▶ [PROBLEM STATEMENT]:
Gather all lines in the data that hold the string "relevant".
Top of DATA FOR ANALYSIS
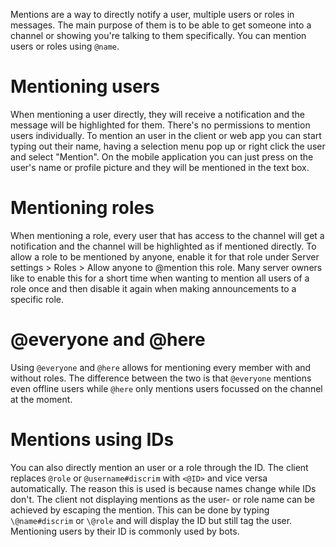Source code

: <!-- TITLE: Mentions -->
<!-- SUBTITLE: Notify users directly -->

Mentions are a way to directly notify a user, multiple users or roles in messages. The main purpose of them is to be able to get someone into a channel or showing you're talking to them specifically. You can mention users or roles using `@name`.

# Mentioning users
When mentioning a user directly, they will receive a notification and the message will be highlighted for them. There's no permissions to mention users individually. To mention an user in the client or web app you can start typing out their name, having a selection menu pop up or right click the user and select "Mention". On the mobile application you can just press on the user's name or profile picture and they will be mentioned in the text box.

# Mentioning roles
When mentioning a role, every user that has access to the channel will get a notification and the channel will be highlighted as if mentioned directly. To allow a role to be mentioned by anyone, enable it for that role under Server settings > Roles > Allow anyone to @mention this role. Many server owners like to enable this for a short time when wanting to mention all users of a role once and then disable it again when making announcements to a specific role.

# @everyone and @here
Using `@everyone` and `@here` allows for mentioning every member with and without roles. The difference between the two is that `@everyone` mentions even offline users while `@here` only mentions users focussed on the channel at the moment.

# Mentions using IDs
You can also directly mention an user or a role through the ID. The client replaces `@role` or `@username#discrim` with `<@ID>` and vice versa automatically. The reason this is used is because names change while IDs don't. The client not displaying mentions as the user- or role name can be achieved by escaping the mention. This can be done by typing `\@name#discrim` or `\@role` and will display the ID but still tag the user. Mentioning users by their ID is commonly used by bots.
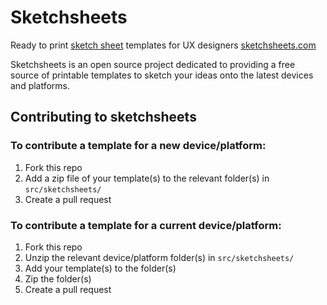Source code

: Sketchsheets
============

Ready to print [sketch sheet](https://sketchsheets.com) templates for UX designers
[sketchsheets.com](http://sketchsheets.com)

Sketchsheets is an open source project dedicated to providing a free source of printable templates to sketch your ideas onto the latest devices and platforms.

## Contributing to sketchsheets

### To contribute a template for a new device/platform:

1. Fork this repo
2. Add a zip file of your template(s) to the relevant folder(s) in `src/sketchsheets/`
4. Create a pull request

### To contribute a template for a current device/platform:

1. Fork this repo
2. Unzip the relevant device/platform folder(s) in `src/sketchsheets/`
3. Add your template(s) to the folder(s)
4. Zip the folder(s)
5. Create a pull request
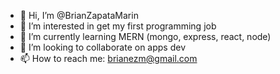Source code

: - 👋 Hi, I’m @BrianZapataMarin
- 👀 I’m interested in get my first programming job
- 🌱 I’m currently learning MERN (mongo, express, react, node)
- 💞️ I’m looking to collaborate on apps dev
- 📫 How to reach me: brianezm@gmail.com

<!---
BrianEZM/BrianEZM is a ✨ special ✨ repository because its `README.md` (this file) appears on your GitHub profile.
You can click the Preview link to take a look at your changes.
--->

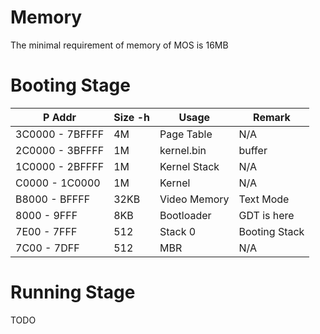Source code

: # Memory
The minimal requirement of memory of MOS is 16MB
# Booting Stage
| P Addr |  Size -h | Usage | Remark| 
|--- | --- | --- | --- |
| 3C0000 - 7BFFFF | 4M | Page Table   | N/A |
| 2C0000 - 3BFFFF | 1M | kernel.bin   | buffer |
| 1C0000 - 2BFFFF | 1M | Kernel Stack | N/A  |
| C0000 - 1C0000 | 1M | Kernel | N/A |
| B8000 - BFFFF | 32KB | Video Memory | Text Mode |
| 8000 - 9FFF | 8KB | Bootloader | GDT is here | 
| 7E00 - 7FFF | 512 | Stack 0 | Booting Stack |
| 7C00 - 7DFF | 512 | MBR | N/A |
# Running Stage
TODO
Bottom of DATA FOR ANALYSIS
▶ [RESPONSE]:
2. Add a zip file of your template(s) to the relevant folder(s) in `src/sketchsheets/`
2. Unzip the relevant device/platform folder(s) in `src/sketchsheets/`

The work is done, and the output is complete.